Convolutional Neural Networks (CNNs) provide a powerful and scalable mechanism for preforming image classification. They can be relatively difficult to build, train, and tune from scratch, which is what makes tools like TensorFlow and the inception models so indispensable to improving our ML workflows.
That said for us .NET folks running python scripts out of an in-app shell is less than an ideal solution which is what makes the release of the ML.NET TensorFlow library so exciting.
What if I told you that with just a couple hundred lines of C# code and a little configuration you could build an ASP.NET core app that will house a powerful CNN that you can interact with as simple as sending a picture message to a Facebook page?

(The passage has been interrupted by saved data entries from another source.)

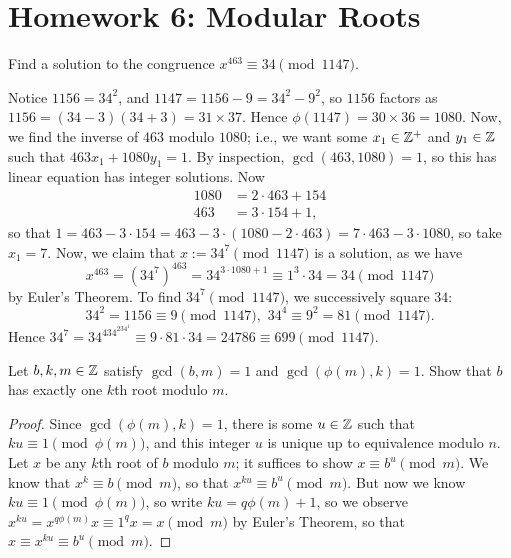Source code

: \documentclass{article}
\begin{document}
\section*{Homework 6: Modular Roots}
\begin{exercise}
Find a solution to the congruence $x^{463} \equiv 34\pmod{1147}$.
\end{exercise}
\begin{solution}
Notice $1156 = 34^2$, and $1147 = 1156 - 9 = 34^2 - 9^2$, so $1156$ factors as $1156 = (34 - 3)(34 + 3) = 31\times 37$. Hence $\phi(1147) = 30\times 36 = 1080$. Now, we find the inverse of $463$ modulo $1080$; i.e., we want some $x_1\in \mathbb Z^+$ and $y_1\in \mathbb Z$ such that $463x_1 + 1080y_1 = 1$. By inspection, $\gcd(463, 1080) = 1$, so this has linear equation has integer solutions. Now
\begin{align*}
    1080 &= 2\cdot 463 + 154 \\
    463 &= 3\cdot 154 + 1,
\end{align*}
so that $1 = 463 - 3\cdot 154 = 463 - 3\cdot (1080 - 2\cdot 463) = 7\cdot 463 - 3\cdot 1080$, so take $x_1 = 7$. Now, we claim that $x := 34^7 \pmod{1147}$ is a solution, as we have
$$x^{463} = (34^7)^{463} = 34^{3\cdot 1080+1} \equiv 1^3 \cdot 34 = 34\pmod{1147}$$
by Euler's Theorem. To find $34^7 \pmod{1147}$, we successively square $34$:
$$34^2 = 1156 \equiv 9\pmod{1147},\,\, 34^4 \equiv 9^2= 81 \pmod{1147}.$$
Hence $34^7 = 34^434^234^1 \equiv 9\cdot 81\cdot 34 = 24786 \equiv \boxed{699} \pmod{1147}$.
\end{solution}

\newpage
\begin{exercise}[Chapter 17, \#3a]
Let $b,k,m\in\mathbb Z$ satisfy $\gcd(b,m) = 1$ and $\gcd(\phi(m), k) = 1$. Show that $b$ has exactly one $k$th root modulo $m$.
\end{exercise}
\begin{proof}
Since $\gcd(\phi(m), k) = 1$, there is some $u\in \mathbb Z$ such that $ku\equiv 1\pmod{\phi(m)}$, and this integer $u$ is unique up to equivalence modulo $n$. Let $x$ be any $k$th root of $b$ modulo $m$; it suffices to show $x\equiv b^u\pmod m$. We know that $x^k\equiv b\pmod m$, so that $x^{ku}\equiv b^u\pmod{m}$. But now we know $ku\equiv 1\pmod{\phi(m)}$, so write $ku = q\phi(m) + 1$, so we observe $x^{ku} = x^{q\phi(m)}x \equiv 1^qx = x\pmod m$ by Euler's Theorem, so that $x \equiv x^{ku}\equiv b^u\pmod m$.
\end{proof}
\end{document}
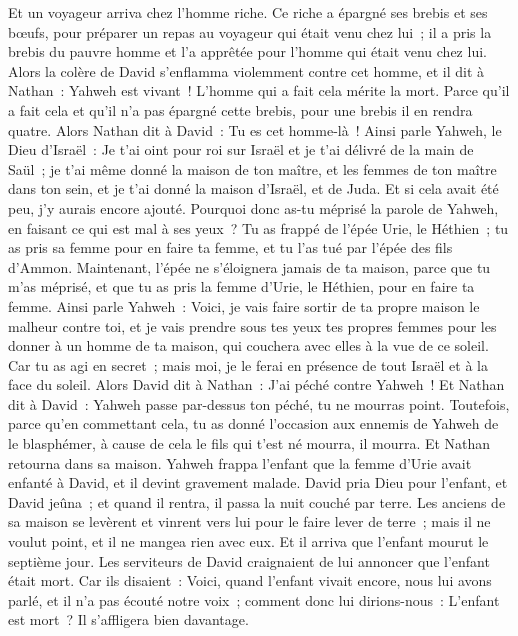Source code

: \begin{multicols}{2}
Et un voyageur arriva chez l'homme riche. Ce riche a épargné ses brebis et ses bœufs, pour préparer un repas au voyageur qui était venu chez lui~; il a pris la brebis du pauvre homme et l'a apprêtée pour l'homme qui était venu chez lui.
Alors la colère de David s'enflamma violemment contre cet homme, et il dit à Nathan~: Yahweh est vivant~! L'homme qui a fait cela mérite la mort.
Parce qu'il a fait cela et qu'il n'a pas épargné cette brebis, pour une brebis il en rendra quatre.
Alors Nathan dit à David~: Tu es cet homme-là~! Ainsi parle Yahweh, le Dieu d'Israël~: Je t'ai oint pour roi sur Israël et je t'ai délivré de la main de Saül~;
je t'ai même donné la maison de ton maître, et les femmes de ton maître dans ton sein, et je t'ai donné la maison d'Israël, et de Juda. Et si cela avait été peu, j'y aurais encore ajouté.
Pourquoi donc as-tu méprisé la parole de Yahweh, en faisant ce qui est mal à ses yeux~? Tu as frappé de l'épée Urie, le Héthien~; tu as pris sa femme pour en faire ta femme, et tu l'as tué par l'épée des fils d'Ammon.
Maintenant, l'épée ne s'éloignera jamais de ta maison, parce que tu m'as méprisé, et que tu as pris la femme d'Urie, le Héthien, pour en faire ta femme.
Ainsi parle Yahweh~: Voici, je vais faire sortir de ta propre maison le malheur contre toi, et je vais prendre sous tes yeux tes propres femmes pour les donner à un homme de ta maison, qui couchera avec elles à la vue de ce soleil.
Car tu as agi en secret~; mais moi, je le ferai en présence de tout Israël et à la face du soleil.
Alors David dit à Nathan~: J'ai péché contre Yahweh~! Et Nathan dit à David~: Yahweh passe par-dessus ton péché, tu ne mourras point.
Toutefois, parce qu'en commettant cela, tu as donné l'occasion aux ennemis de Yahweh de le blasphémer, à cause de cela le fils qui t'est né mourra, il mourra.
Et Nathan retourna dans sa maison. Yahweh frappa l'enfant que la femme d'Urie avait enfanté à David, et il devint gravement malade.
David pria Dieu pour l'enfant, et David jeûna~; et quand il rentra, il passa la nuit couché par terre.
Les anciens de sa maison se levèrent et vinrent vers lui pour le faire lever de terre~; mais il ne voulut point, et il ne mangea rien avec eux.
Et il arriva que l'enfant mourut le septième jour. Les serviteurs de David craignaient de lui annoncer que l'enfant était mort. Car ils disaient~: Voici, quand l'enfant vivait encore, nous lui avons parlé, et il n'a pas écouté notre voix~; comment donc lui dirions-nous~: L'enfant est mort~? Il s'affligera bien davantage.

\end{multicols}
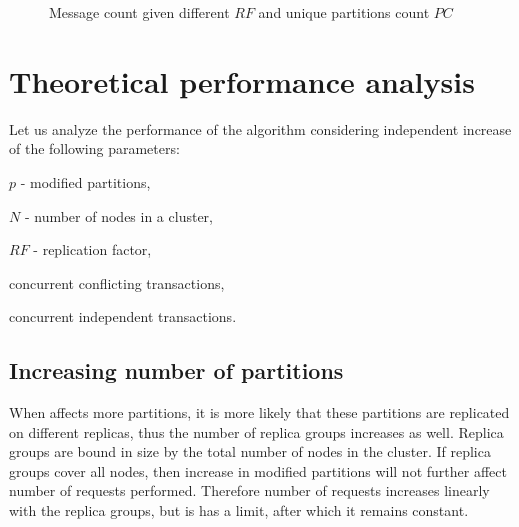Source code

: \begin{figure}[hbt]
  \centering
  \setlength{\unitlength}{1.3cm}  
  \caption{Message count given different $RF$ and unique partitions count $PC$}
  \label{fig:tests:requestsCount}
\end{figure}

\section{Theoretical performance analysis}
Let us analyze the performance of the \mpt algorithm considering independent increase of the following parameters: 
\begin{enumerate*}[label=\alph*)]
\item $p$ - modified partitions,
\item $N$ - number of nodes in a cluster,
\item $RF$ - replication factor,
\item concurrent conflicting transactions,
\item concurrent independent transactions.
\end{enumerate*}

\subsection{Increasing number of partitions}
\label{sec:tests:perf:partitions}
When \mpt affects more partitions, it is more likely that these partitions are replicated on different replicas, thus the number of replica groups increases as well. Replica groups are bound in size by the total number of nodes in the cluster. If replica groups cover all nodes, then increase in modified partitions will not further affect number of requests performed. Therefore number of requests increases linearly with the replica groups, but is has a limit, after which it remains constant.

With training as simple as:
And a classification request as simple as:
Well, that's precisely what we're going to do - using ML.NET, we're going to build a powerful classifier and then using Nexmo's Messages API and Messenger we're going to create a powerful, easy to use, vector for training and classification.
Learning Objectives
In this tutorial, we will:
Create an ML.NET TensorFlow Neural Network
Train that Neural Network to recognize different types of dogs
Create a Messaging vector to ask the Neural Network to classify dogs it's never seen before
Create a Learning vector to allow the Neural Network to learn new types of dogs dynamically.
Prerequisites
Visual Studio 2019 version 16.3 or higher
A linked Facebook Page to your Nexmo account See here for setup
Optional: Ngrok for test deployment
Vonage API Account
To complete this tutorial, you will need a Vonage API account. If you don’t have one already, you can sign up today and start building with free credit. Once you have an account, you can find your API Key and API Secret at the top of the Vonage API Dashboard.
Project Setup
First thing's first - let's open Visual Studio, Create a new ASP.NET Core 3.0 API application and call it MessagesTensorFlow. Now let's add the following NuGet packages to the solution:
BouncyCastle
jose-jwt
Microsoft.ML
Microsoft.ML.ImageAnalytics
Microsoft.ML.TensorFlow
Newtonsoft.Json
We're going to be starting off our neural net with the Inception V1 model and then seeding it with images / labels off disk. Create a folder under the MessagesTensorFlow directory called assets
.
In assets download and unzip the Inception V1 Model
Also, under assets, create a folder called train and predict. Under each of those directories, add a tags.tsv file. Your directory structure should look something like this now:
Now go to each file and in the advanced properties section set the Copy to Output Directory to Copy if newer
Creating the Learner
Let's now create the class that's going to actually hold our neural network. Create a file called TFEngine.cs.
Imports
Add the following imports to the top of the file:
using Microsoft.ML;
using Microsoft.ML.Data;
using System;
using System.Collections.Generic;
using System.IO;
using System.Linq;
using System.Net;
Class Setup
Then inside the TFEngine class let's add some paths so we can access everything all the files we'll be ingesting into our model. As well as some settings for managing the inception data.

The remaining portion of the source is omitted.